→ **PROBLEM TO WORK ON**: The entries below hold a line with "We have seen" and a line with "between sets is". Return those lines and all that lie between them, exactly and only.

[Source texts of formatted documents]
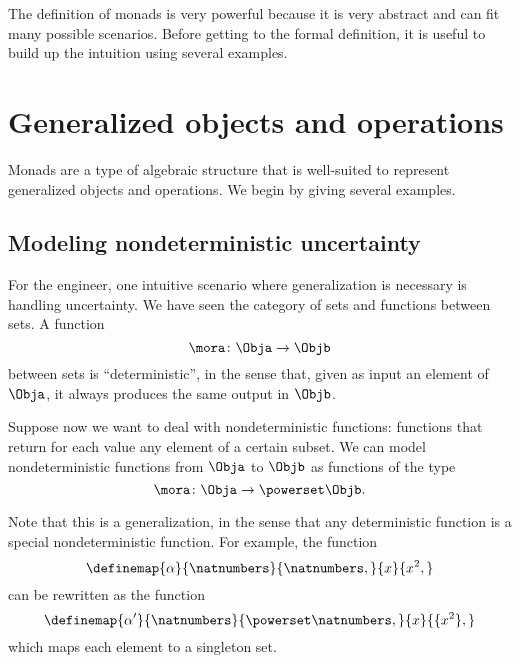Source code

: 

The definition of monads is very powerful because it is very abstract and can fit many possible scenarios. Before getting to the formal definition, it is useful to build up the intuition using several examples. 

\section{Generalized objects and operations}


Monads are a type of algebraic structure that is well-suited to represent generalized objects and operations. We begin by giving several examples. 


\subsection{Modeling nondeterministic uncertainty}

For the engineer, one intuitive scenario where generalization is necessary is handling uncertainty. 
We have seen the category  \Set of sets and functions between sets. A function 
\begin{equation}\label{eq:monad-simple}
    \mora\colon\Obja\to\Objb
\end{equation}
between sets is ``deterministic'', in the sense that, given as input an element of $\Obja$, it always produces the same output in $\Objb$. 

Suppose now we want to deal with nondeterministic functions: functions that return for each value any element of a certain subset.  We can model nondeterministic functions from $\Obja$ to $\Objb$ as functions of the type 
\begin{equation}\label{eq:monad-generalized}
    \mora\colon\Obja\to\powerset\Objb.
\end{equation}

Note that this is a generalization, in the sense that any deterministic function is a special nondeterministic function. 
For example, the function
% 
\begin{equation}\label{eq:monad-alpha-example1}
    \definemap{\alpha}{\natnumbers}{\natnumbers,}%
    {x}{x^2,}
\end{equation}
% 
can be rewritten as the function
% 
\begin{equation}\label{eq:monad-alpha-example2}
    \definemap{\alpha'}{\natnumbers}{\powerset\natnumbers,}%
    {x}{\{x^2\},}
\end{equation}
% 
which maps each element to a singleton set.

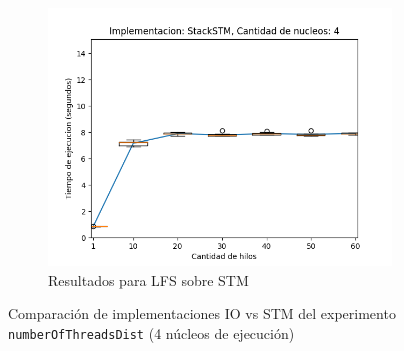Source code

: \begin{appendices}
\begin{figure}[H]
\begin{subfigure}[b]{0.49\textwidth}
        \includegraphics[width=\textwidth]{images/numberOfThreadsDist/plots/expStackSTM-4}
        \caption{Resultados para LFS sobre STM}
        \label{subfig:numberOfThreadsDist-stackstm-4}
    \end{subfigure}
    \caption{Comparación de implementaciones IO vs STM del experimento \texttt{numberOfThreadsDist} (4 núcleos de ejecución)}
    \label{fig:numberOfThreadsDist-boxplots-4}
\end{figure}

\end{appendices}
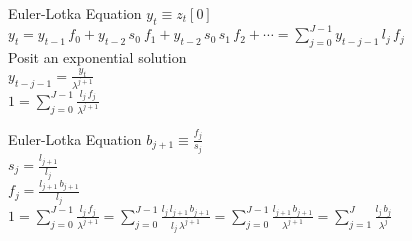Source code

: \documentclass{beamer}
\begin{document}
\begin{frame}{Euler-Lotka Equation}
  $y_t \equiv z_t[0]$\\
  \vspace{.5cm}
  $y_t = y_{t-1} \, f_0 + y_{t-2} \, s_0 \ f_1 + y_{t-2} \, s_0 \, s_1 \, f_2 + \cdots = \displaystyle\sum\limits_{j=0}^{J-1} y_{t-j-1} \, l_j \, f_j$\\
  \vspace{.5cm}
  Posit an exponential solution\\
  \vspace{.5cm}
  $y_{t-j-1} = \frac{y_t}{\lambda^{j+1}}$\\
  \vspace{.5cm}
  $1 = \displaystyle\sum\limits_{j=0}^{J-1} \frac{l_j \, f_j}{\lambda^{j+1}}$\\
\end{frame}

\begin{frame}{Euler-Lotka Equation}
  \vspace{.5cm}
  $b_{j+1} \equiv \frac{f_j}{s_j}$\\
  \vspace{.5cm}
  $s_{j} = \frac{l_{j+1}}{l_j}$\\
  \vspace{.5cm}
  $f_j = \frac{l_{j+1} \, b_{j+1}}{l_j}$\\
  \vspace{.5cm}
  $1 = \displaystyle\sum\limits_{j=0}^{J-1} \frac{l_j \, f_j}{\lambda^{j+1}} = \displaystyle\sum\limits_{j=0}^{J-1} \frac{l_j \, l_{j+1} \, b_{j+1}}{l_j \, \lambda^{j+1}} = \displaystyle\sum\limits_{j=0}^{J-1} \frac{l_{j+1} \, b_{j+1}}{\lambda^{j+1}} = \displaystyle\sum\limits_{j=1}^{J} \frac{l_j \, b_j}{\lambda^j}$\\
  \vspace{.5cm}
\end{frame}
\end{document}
---
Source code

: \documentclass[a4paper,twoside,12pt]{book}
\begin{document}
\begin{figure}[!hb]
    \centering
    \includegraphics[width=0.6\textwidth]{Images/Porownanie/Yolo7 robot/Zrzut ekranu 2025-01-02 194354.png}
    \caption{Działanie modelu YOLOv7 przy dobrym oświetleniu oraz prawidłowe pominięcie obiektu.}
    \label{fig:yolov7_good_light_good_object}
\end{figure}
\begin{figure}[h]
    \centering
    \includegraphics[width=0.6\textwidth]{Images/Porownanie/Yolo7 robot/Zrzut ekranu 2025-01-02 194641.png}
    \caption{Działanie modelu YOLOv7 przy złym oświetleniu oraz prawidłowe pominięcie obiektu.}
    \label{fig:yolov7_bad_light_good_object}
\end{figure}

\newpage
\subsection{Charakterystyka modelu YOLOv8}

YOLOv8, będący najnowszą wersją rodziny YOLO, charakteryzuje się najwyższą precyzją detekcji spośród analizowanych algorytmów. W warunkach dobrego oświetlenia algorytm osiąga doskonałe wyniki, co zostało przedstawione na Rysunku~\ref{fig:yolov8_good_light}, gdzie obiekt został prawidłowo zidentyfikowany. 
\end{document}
--
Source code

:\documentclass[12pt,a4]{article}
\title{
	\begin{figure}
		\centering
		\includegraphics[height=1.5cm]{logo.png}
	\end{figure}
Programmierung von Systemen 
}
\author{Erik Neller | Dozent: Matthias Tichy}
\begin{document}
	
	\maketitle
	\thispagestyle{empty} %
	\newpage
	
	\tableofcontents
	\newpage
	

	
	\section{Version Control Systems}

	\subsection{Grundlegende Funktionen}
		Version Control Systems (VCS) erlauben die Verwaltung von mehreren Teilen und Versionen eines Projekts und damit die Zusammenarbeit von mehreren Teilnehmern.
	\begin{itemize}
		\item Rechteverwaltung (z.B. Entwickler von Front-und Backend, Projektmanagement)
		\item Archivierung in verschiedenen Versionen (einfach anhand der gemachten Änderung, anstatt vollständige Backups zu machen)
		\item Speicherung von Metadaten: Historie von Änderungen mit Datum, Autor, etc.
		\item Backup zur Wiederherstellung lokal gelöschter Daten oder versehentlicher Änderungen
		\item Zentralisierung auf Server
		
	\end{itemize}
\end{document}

→ **RESULT**:
We have seen the category  \Set of sets and functions between sets. A function 
\begin{equation}\label{eq:monad-simple}
    \mora\colon\Obja\to\Objb
\end{equation}
between sets is ``deterministic'', in the sense that, given as input an element of $\Obja$, it always produces the same output in $\Objb$. 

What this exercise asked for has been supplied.